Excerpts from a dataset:
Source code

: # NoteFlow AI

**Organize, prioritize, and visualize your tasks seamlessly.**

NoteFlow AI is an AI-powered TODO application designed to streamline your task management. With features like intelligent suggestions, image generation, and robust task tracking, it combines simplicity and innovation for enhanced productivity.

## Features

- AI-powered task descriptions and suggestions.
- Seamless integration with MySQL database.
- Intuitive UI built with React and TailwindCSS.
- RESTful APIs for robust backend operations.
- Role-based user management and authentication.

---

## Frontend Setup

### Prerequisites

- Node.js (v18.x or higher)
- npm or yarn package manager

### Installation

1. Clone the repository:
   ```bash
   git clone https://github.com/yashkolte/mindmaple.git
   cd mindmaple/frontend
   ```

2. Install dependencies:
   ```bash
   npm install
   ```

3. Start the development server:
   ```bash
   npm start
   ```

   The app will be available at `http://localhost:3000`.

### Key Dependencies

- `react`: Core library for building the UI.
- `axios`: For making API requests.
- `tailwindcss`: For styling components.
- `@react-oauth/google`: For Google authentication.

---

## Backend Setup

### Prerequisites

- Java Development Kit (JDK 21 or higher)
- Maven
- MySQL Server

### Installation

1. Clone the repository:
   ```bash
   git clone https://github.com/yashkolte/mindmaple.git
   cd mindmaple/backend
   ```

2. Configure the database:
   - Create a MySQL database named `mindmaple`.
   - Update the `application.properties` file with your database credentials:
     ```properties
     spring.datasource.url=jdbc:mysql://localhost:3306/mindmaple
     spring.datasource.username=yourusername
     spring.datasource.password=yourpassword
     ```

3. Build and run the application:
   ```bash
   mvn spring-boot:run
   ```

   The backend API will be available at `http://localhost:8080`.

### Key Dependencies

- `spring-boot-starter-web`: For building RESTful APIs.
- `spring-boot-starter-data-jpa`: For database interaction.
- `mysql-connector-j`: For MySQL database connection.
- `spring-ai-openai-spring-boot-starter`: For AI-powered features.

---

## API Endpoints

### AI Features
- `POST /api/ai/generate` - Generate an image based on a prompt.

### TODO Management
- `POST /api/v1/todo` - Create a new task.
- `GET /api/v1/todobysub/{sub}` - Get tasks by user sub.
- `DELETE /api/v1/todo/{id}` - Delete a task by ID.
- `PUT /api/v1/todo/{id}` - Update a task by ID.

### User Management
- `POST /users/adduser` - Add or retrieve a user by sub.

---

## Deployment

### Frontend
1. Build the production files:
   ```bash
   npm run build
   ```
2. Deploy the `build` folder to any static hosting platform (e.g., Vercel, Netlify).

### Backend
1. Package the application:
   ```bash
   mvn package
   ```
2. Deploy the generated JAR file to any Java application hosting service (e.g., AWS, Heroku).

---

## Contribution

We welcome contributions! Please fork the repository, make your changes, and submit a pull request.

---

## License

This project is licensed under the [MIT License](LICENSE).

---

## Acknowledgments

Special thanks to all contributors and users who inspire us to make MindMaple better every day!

# Work request:
When the entries above show the word "available" in a line, copy that line out.

# Completed task:
   The app will be available at `http://localhost:3000`.
   The backend API will be available at `http://localhost:8080`.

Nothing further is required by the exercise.